The memorial is one of the major tourist attraction of the small sleepy town of Kanyakumari. Nestling between vast green stretches of paddy fields and coconut groves, Kanyakumari is not only the southernmost point of India and the confluence of Bay of Bengal, the Arabian Sea and the Indian Ocean but also an important Hindu pilgrimage centre.
Kanyakumari derives its name from from Goddess Kanyakumari Amman, the presiding deity of the area. Legend has it that the Goddess Parvati, in one of her incarnations as Devi Kanya, did penance on one of the rocks of this land’s end to obtain the hand of Lord Shiva. Kumari Amman or the Kanyakumari Temple, dedicated to this Devi, is picturesquely located overlooking the shore and attracts tourists from all over the world. The diamond nose-ring of the deity is famous for its sparkling splendour and is said to be visible even from the sea. Men are required to remove their shirts prior to entering the temple.
Referred to as the Alexandria of the East, Kanyakumari was a well known commercial and trading centre besides being a centre for art and culture. Islam, Christianity and Jainism have greatly contributed to the architectural wealth and literary heritage of this place which flourished under the rule of the Cholas, the Cheras, the Pandyas and the Nayaks.
The Portuguese Church with its beautiful archaic structure is a major monument of Christian influence. The massive towering spires and stained glass window panes contribute to the overall grandeur of the Church. As you enter the church the simplicity of the interiors, a sharp contrast to the ornate Gothic exteriors is the first thing, which strike you. There are no pews and the congregation sits on the sandy floor of white powdery sand. A tiny cross adorns the altar. A walk down to the fishing jetty behind the church is quite interesting especially if the boats have just come in with their catch. Fresh fish at really dirt cheap prices with a large turtle going for just Rs 500 is incentive enough to walk down to the jetty.
Besides fishing, tourism is the main-stay of Kanyakumari, famous for its unique beach with multicoloured sand and the spectacular sunrises and sunsets, especially on full moon days. On a full moon night, also termed as Chaita Purnima (in April), the setting sun and the rising moon glow simultaneously on the horizon.
Kanyakumari is perhaps the only place in India where observing these two daily phenomenons of nature is raised to the level of a ritual. Kanyakumari wakes up regularly at 5.30 am to a cacophony of alarm clocks and wake up calls.
Tourists, pilgrims and locals flock like migratory birds to either Sunrise Point or the terrace of their hotels by 6 am waiting for the majestic sight of daybreak to unfold. The image of the night-sky gradually transforming into various hues of pastel colours with the silhouette of fishing boats in the foreground as the sun rises above the horizon of the Bay of Bengal remains etched in memory for a long time.
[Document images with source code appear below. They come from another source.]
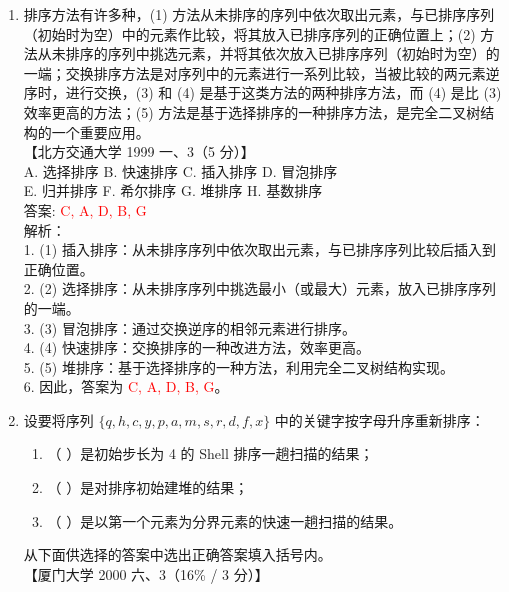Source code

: \documentclass[lang=cn,newtx,10pt,scheme=chinese]{../../../elegantbook}
\begin{document}
\begin{enumerate}
\item 排序方法有许多种，(1) 方法从未排序的序列中依次取出元素，与已排序序列（初始时为空）中的元素作比较，将其放入已排序序列的正确位置上；(2) 方法从未排序的序列中挑选元素，并将其依次放入已排序序列（初始时为空）的一端；交换排序方法是对序列中的元素进行一系列比较，当被比较的两元素逆序时，进行交换，(3) 和 (4) 是基于这类方法的两种排序方法，而 (4) 是比 (3) 效率更高的方法；(5) 方法是基于选择排序的一种排序方法，是完全二叉树结构的一个重要应用。\\
    【北方交通大学 1999 一、3（5 分）】\\  

    A. 选择排序 \quad B. 快速排序 \quad C. 插入排序 \quad D. 冒泡排序 \\  
    E. 归并排序 \quad F. 希尔排序 \quad G. 堆排序 \quad H. 基数排序 \\  

    答案: \textcolor{red}{C, A, D, B, G} \\

    解析：\\
    1. (1) 插入排序：从未排序序列中依次取出元素，与已排序序列比较后插入到正确位置。\\
    2. (2) 选择排序：从未排序序列中挑选最小（或最大）元素，放入已排序序列的一端。\\
    3. (3) 冒泡排序：通过交换逆序的相邻元素进行排序。\\
    4. (4) 快速排序：交换排序的一种改进方法，效率更高。\\
    5. (5) 堆排序：基于选择排序的一种方法，利用完全二叉树结构实现。\\
    6. 因此，答案为 \textcolor{red}{C, A, D, B, G}。\\

\item 设要将序列 $\{q, h, c, y, p, a, m, s, r, d, f, x\}$ 中的关键字按字母升序重新排序：\\

    \begin{enumerate}
        \item （ ）是初始步长为 4 的 Shell 排序一趟扫描的结果；\\
        \item （ ）是对排序初始建堆的结果；\\
        \item （ ）是以第一个元素为分界元素的快速一趟扫描的结果。\\
    \end{enumerate}

    从下面供选择的答案中选出正确答案填入括号内。\\
    【厦门大学 2000 六、3（16\% / 3 分）】\\


\end{enumerate}
\end{document}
Sunsets are equally spectacular and the beach lining the Arabian Sea, a tiny strip of multicoloured sand, is crowded with people waiting for the grand finale of the day. Watching the sunset is the only activity one can indulge in on this beach which is rocky and dangerous for swimming. The sea is fairly rough and the waves pounding against the rocks, subsiding and gathering again for another onslaught keeps you engaged till the huge red orb in the sky goes down in a blaze of glory. The lighthouse is also worth a visit for the panoramic view.
Kanyakumari is a wonderful destination for a laid back holiday.
- Air: The nearest airport is at Trivandrum, 80 kms away, with regular flights to Bangalore, Mumbai, Cochin, Delhi, Goa, and Madras.
- Rail: Kanyakumari is connected to Trivandrum, Delhi, and Mumbai by broad-gauge railway network.
- Road: It is connected by road to Nagarcoil 19 kms, Trivandrum 86 kms and Tirunelvelli 91 kms with frequent and regular bus service. Bus service to other major tourist destinations in Kerala and Tamil Nadu are available.